-- AVAILABLE DATA follows --
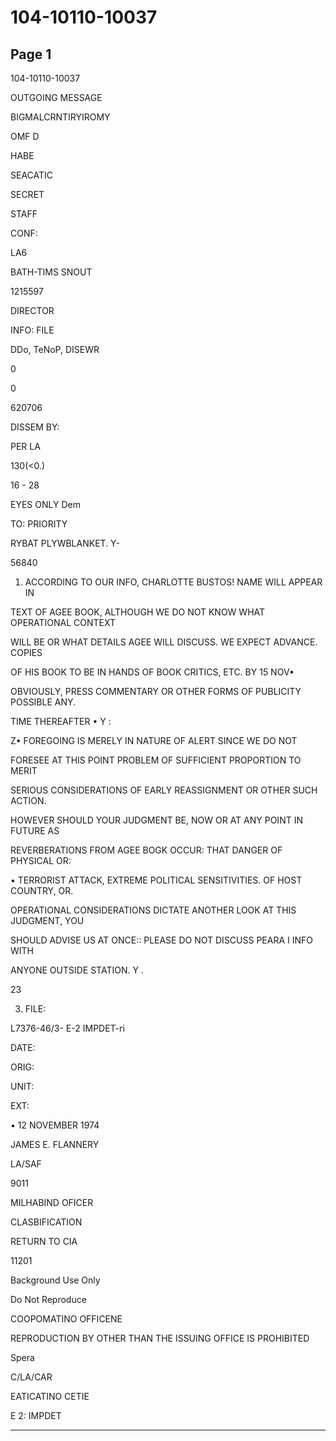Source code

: # 104-10110-10037

## Page 1

104-10110-10037

OUTGOING MESSAGE

BIGMALCRNTIRYIROMY

OMF D

HABE

SEACATIC

SECRET

STAFF

CONF:

LA6

BATH-TIMS SNOUT

1215597

DIRECTOR

INFO: FILE

DDo, TeNoP, DISEWR

0

0

620706

DISSEM BY:

PER LA

130(<0.)

16 - 28

EYES ONLY Dem

TO: PRIORITY

RYBAT PLYWBLANKET. Y-

56840

1. ACCORDING TO OUR INFO, CHARLOTTE BUSTOS! NAME WILL APPEAR IN

TEXT OF AGEE BOOK, ALTHOUGH WE DO NOT KNOW WHAT OPERATIONAL CONTEXT

WILL BE OR WHAT DETAILS AGEE WILL DISCUSS. WE EXPECT ADVANCE. COPIES

OF HIS BOOK TO BE IN HANDS OF BOOK CRITICS, ETC. BY 15 NOV•

OBVIOUSLY, PRESS COMMENTARY OR OTHER FORMS OF PUBLICITY POSSIBLE ANY.

TIME THEREAFTER • Y :

Z• FOREGOING IS MERELY IN NATURE OF ALERT SINCE WE DO NOT

FORESEE AT THIS POINT PROBLEM OF SUFFICIENT PROPORTION TO MERIT

SERIOUS CONSIDERATIONS OF EARLY REASSIGNMENT OR OTHER SUCH ACTION.

HOWEVER SHOULD YOUR JUDGMENT BE, NOW OR AT ANY POINT IN FUTURE AS

REVERBERATIONS FROM AGEE BOGK OCCUR: THAT DANGER OF PHYSICAL OR:

• TERRORIST ATTACK, EXTREME POLITICAL SENSITIVITIES. OF HOST COUNTRY, OR.

OPERATIONAL CONSIDERATIONS DICTATE ANOTHER LOOK AT THIS JUDGMENT, YOU

SHOULD ADVISE US AT ONCE:: PLEASE DO NOT DISCUSS PEARA I INFO WITH

ANYONE OUTSIDE STATION. Y .

23

3. FILE:

L7376-46/3- E-2 IMPDET-ri

DATE:

ORIG:

UNIT:

EXT:

• 12 NOVEMBER 1974

JAMES E. FLANNERY

LA/SAF

9011

MILHABIND OFICER

CLASBIFICATION

RETURN TO CIA

11201

Background Use Only

Do Not Reproduce

COOPOMATINO OFFICENE

REPRODUCTION BY OTHER THAN THE ISSUING OFFICE IS PROHIBITED

Spera

C/LA/CAR

EATICATINO CETIE

E 2: IMPDET

---

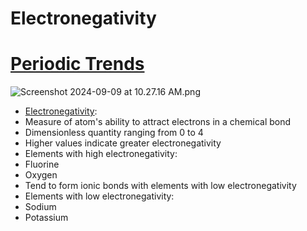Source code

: # Electronegativity 
# [Periodic Trends](./../periodic-trends/)
![Screenshot 2024-09-09 at 10.27.16 AM.png](./../screenshot-2024-09-09-at-10.27.16-am.png/)
- [Electronegativity](./../electronegativity/):
 - Measure of atom's ability to attract electrons in a chemical bond
 - Dimensionless quantity ranging from 0 to 4
 - Higher values indicate greater electronegativity
- Elements with high electronegativity:
 - Fluorine
 - Oxygen
 - Tend to form ionic bonds with elements with low electronegativity
- Elements with low electronegativity:
 - Sodium
 - Potassium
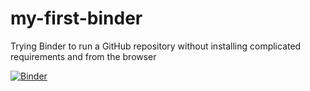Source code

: # my-first-binder

Trying Binder to run a GitHub repository without installing complicated requirements and from the browser

[![Binder](https://mybinder.org/badge_logo.svg)](https://mybinder.org/v2/gh/loic-nazaries/my-first-binder/HEAD)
-- AVAILABLE DATA concluded --
*TASK TO CARRY OUT:*
The answer should be one number: how many lines of the data above contain "WILL".

*RESULT FOR THIS EXERCISE:*
2